Mathematics-Physics SMILE High School Meeting
11 April 2000
Notes Prepared by Earl Zwicker

OUR NEXT MEETING... ...will be May 2, 2000 <----NOTE!! 4:15 p.m. 111 LS AT OUR LAST MEETING (Apr 11)...

Porter Johnson (IIT Physics)
placed on the board and announced a Public Lecture, and invited us. The Heald Award Recipient will be Leon Lederman. Leon will talk on the future of education in mathematics and science. This will occur on Monday, May 22,with a buffet supper at 6:00 pm and lecture at 7:00 pm, Wishnick Auditorium. See the website http://www.iit.edu for details --- something we all should find interesting!

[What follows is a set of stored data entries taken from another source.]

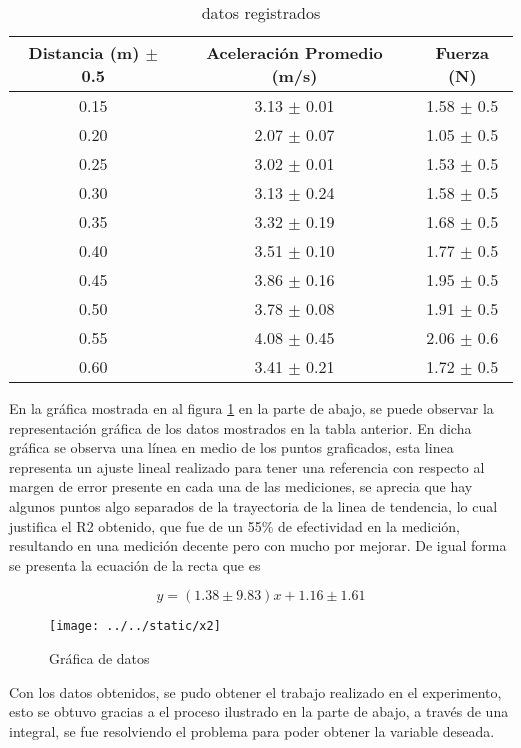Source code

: \documentclass{article}
\begin{document}
\begin{table}[H]
	\centering
	\begin{tabular}{|c|c|c|}
\hline
Distancia (m) $\pm$ 0.5 &Aceleración Promedio (m/s) &Fuerza (N) \\
\hline
0.15 &3.13 $\pm$ 0.01 &1.58 $\pm$ 0.5 \\
\hline
0.20 &2.07 $\pm$ 0.07 &1.05 $\pm$ 0.5 \\
\hline
0.25 &3.02 $\pm$ 0.01 &1.53 $\pm$ 0.5 \\
\hline
0.30 &3.13 $\pm$ 0.24 &1.58 $\pm$ 0.5 \\
\hline
0.35 &3.32 $\pm$ 0.19 &1.68 $\pm$ 0.5 \\
\hline
0.40 &3.51 $\pm$ 0.10 &1.77 $\pm$ 0.5 \\
\hline
0.45 &3.86 $\pm$ 0.16 &1.95 $\pm$ 0.5 \\
\hline
0.50 &3.78 $\pm$ 0.08 &1.91 $\pm$ 0.5 \\
\hline
0.55 &4.08 $\pm$ 0.45 &2.06 $\pm$ 0.6 \\
\hline
0.60 &3.41 $\pm$ 0.21 &1.72 $\pm$ 0.5 \\
\hline
\end{tabular}
\caption{datos registrados}
\label{tab:1}
\end{table}

En la gráfica mostrada en al figura \ref{fig:2} en la parte de abajo, se puede observar la representación gráfica de los datos mostrados en la tabla anterior. En dicha gráfica se observa una línea en medio de los puntos graficados, esta linea representa un ajuste lineal realizado para tener una referencia con respecto al margen de error presente en cada una de las mediciones, se aprecia que hay algunos puntos algo separados de la trayectoria de la linea de tendencia, lo cual justifica el R2 obtenido, que fue de un 55$\%$ de efectividad en la medición, resultando en una medición decente pero con mucho por mejorar. De igual forma se presenta la ecuación de la recta que es

\begin{equation*}
	y = (1.38 \pm 9.83)x + 1.16 \pm 1.61
\end{equation*}	

\begin{figure}[H]
	\centering	
	\texttt{[image: ../../static/x2]}
	\caption{Gráfica de datos }
	\label{fig:2}
\end{figure}


Con los datos obtenidos, se pudo obtener el trabajo realizado en el experimento, esto se obtuvo gracias a el proceso ilustrado en la parte de abajo, a través de una integral, se fue resolviendo el problema para poder obtener la variable deseada.
\end{document}
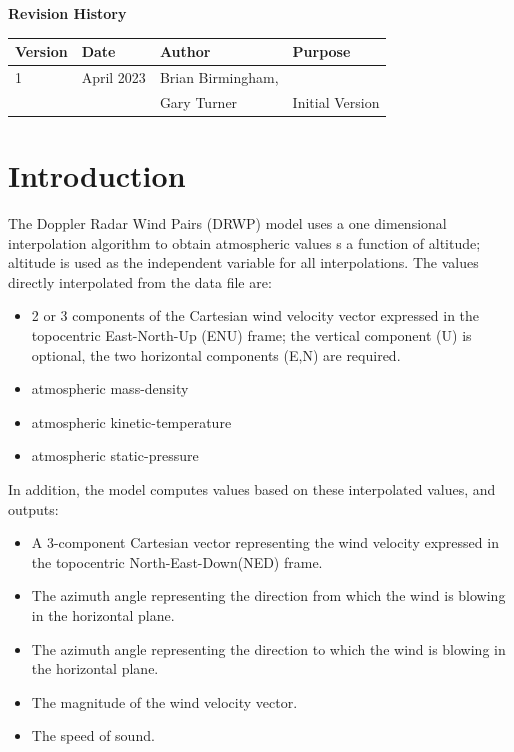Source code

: \documentclass[11pt,fleqn]{report}
\begin{document}
\pagestyle{empty}
\titlePage
{}
\tableofcontents %
\vfill

{\Large \textbf {Revision History}}

\begin{tabular}{| m{}| m{} | m{} | m{} |} \hline
 \textbf{Version} & \textbf{Date} & \textbf{Author} & \textbf{Purpose} \\
\hline
1 & April 2023 & Brian Birmingham,&  \\
  &            & Gary Turner      & Initial Version \\ \hline
\end{tabular}


\chapter{Introduction} %
\pagestyle{plain}
The Doppler Radar Wind Pairs (DRWP) model uses a one dimensional interpolation
algorithm to obtain atmospheric values s a function of altitude; altitude is
used as the independent variable for all interpolations.
The values directly interpolated from the data file are:
\begin{itemize}
\item 2 or 3 components of the Cartesian wind velocity vector expressed in
the topocentric East-North-Up (ENU) frame; the vertical component (U) is
optional, the two horizontal components (E,N) are required.
\item atmospheric mass-density
\item atmospheric kinetic-temperature
\item atmospheric static-pressure
\end{itemize}

In addition, the model computes values based on these interpolated values,
and outputs:
\begin{itemize}
\item A 3-component Cartesian vector representing the wind velocity
expressed in the topocentric North-East-Down(NED) frame.
\item The azimuth angle representing the direction from which the wind is
blowing in the horizontal plane.
\item The azimuth angle representing the direction to which the wind is
blowing in the horizontal plane.
\item The magnitude of the wind velocity vector.
\item The speed of sound.
\end{itemize}
\end{document}
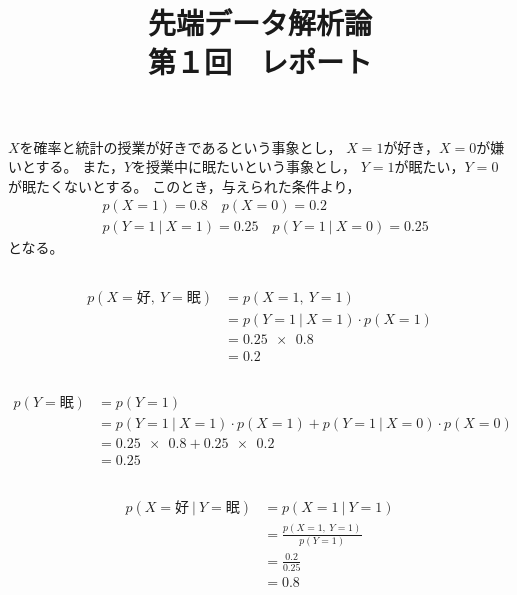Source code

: \documentclass[dvipdfmx, fleqn, titlepage]{jsarticle}
\title{
	先端データ解析論 \\
	第１回　レポート
	}
\begin{document}
\maketitle

\section{}

$X$を確率と統計の授業が好きであるという事象とし，
$X = 1$が好き，$X = 0$が嫌いとする。
また，$Y$を授業中に眠たいという事象とし，
$Y = 1$が眠たい，$Y = 0$が眠たくないとする。
このとき，与えられた条件より，
\begin{align*}
    & p(X=1) = 0.8 \quad p(X=0) = 0.2 \\
    & p(Y=1\ |\ X=1) = 0.25 \quad p(Y=1\ |\ X=0) = 0.25
\end{align*}
となる。


\subsection{}
\begin{align*}
    p(X=\text{好},\ Y=\text{眠})
    & = p(X=1,\ Y=1) \\
    & = p(Y=1\ |\ X=1) \cdot p(X=1) \\
    & = \num{0.25 x 0.8} \\
    & = 0.2
\end{align*}


\subsection{}
\begin{align*}
	p(Y=\text{眠})
	& = p(Y=1) \\
	& = p(Y=1\ |\ X=1) \cdot p(X=1) + p(Y=1\ |\ X=0) \cdot p(X=0) \\
	& = \num{0.25 x 0.8} + \num{0.25 x 0.2} \\
	& = 0.25
\end{align*}


\subsection{}
\begin{align*}
    p(X=\text{好}\ |\ Y=\text{眠})
    & = p(X=1\ |\ Y=1) \\
    & = \frac{p(X=1,\ Y=1)}{p(Y=1)} \\
    & = \frac{0.2}{0.25} \\
    & = 0.8
\end{align*}
\end{document}
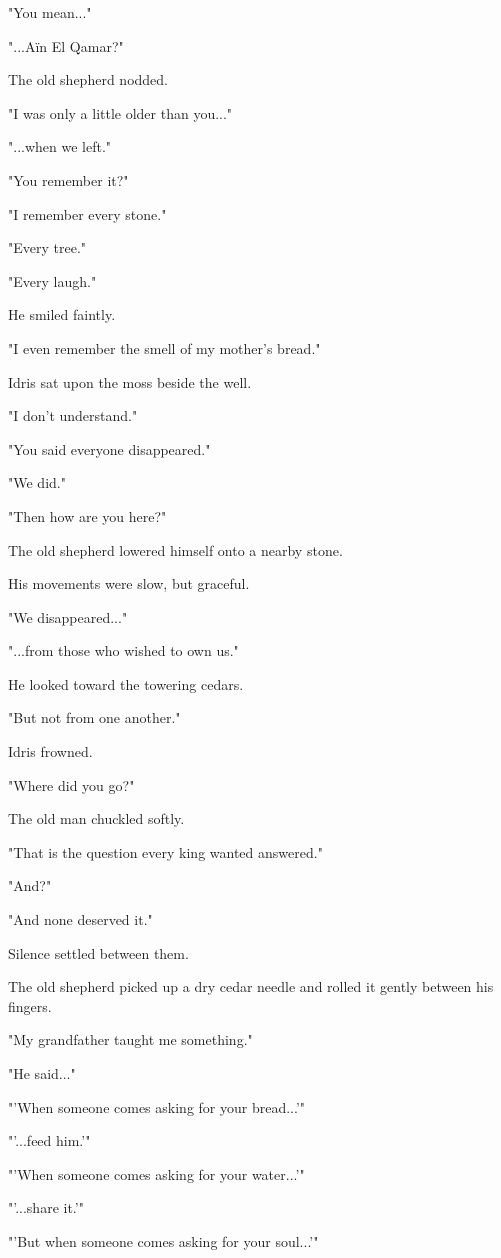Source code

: \documentclass[12pt,openany]{book}
\begin{document}
"You mean..."

"...Aïn El Qamar?"

The old shepherd nodded.

"I was only a little older than you..."

"...when we left."

"You remember it?"

"I remember every stone."

"Every tree."

"Every laugh."

He smiled faintly.

"I even remember the smell of my mother's bread."

Idris sat upon the moss beside the well.

"I don't understand."

"You said everyone disappeared."

"We did."

"Then how are you here?"

The old shepherd lowered himself onto a nearby stone.

His movements were slow, but graceful.

"We disappeared..."

"...from those who wished to own us."

He looked toward the towering cedars.

"But not from one another."

Idris frowned.

"Where did you go?"

The old man chuckled softly.

"That is the question every king wanted answered."

"And?"

"And none deserved it."

Silence settled between them.

The old shepherd picked up a dry cedar needle and rolled it gently between his fingers.

"My grandfather taught me something."

"He said..."

"'When someone comes asking for your bread...'"

"'...feed him.'"

"'When someone comes asking for your water...'"

"'...share it.'"

"'But when someone comes asking for your soul...'"
\end{document}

Ann Brandon (Joliet West HS)
needs some volunteers for Physics Days at Great America, May 9 and 10, Tuesday & Wednesday. Volunteers are needed to man the four stations for analysis of ride data recorded by students using their Vernier & Texas Instruments Logger Pro equipment & vests. The job involves checking out and in the equipment to teachers whose students will use it, then return it for others to use. Please contact Ann at the email address llBrandon@aol.com

Bill Colson (Morgan Park HS)
passed around a Chicago Tribune newspaper clipping on the subject of baseball and bearing a photo and interview of Porter Johnson, our local baseball guru. Porter has a bat over his shoulder, and looks like a real "slugger!" And then Bill passed out a handout titled "All About Mike." Mike (circa 1945) was a chicken with its head cut off that didn't seem to miss his head, and behaved pretty much like any other chicken, except feeding and watering was done with an eyedropper. He lived 18 months in good health, going from 2.5 lb to about 8 lb! See the website http://www.miketheheadlesschicken.org/story.php for details. Interesting biology here, about how this was possible?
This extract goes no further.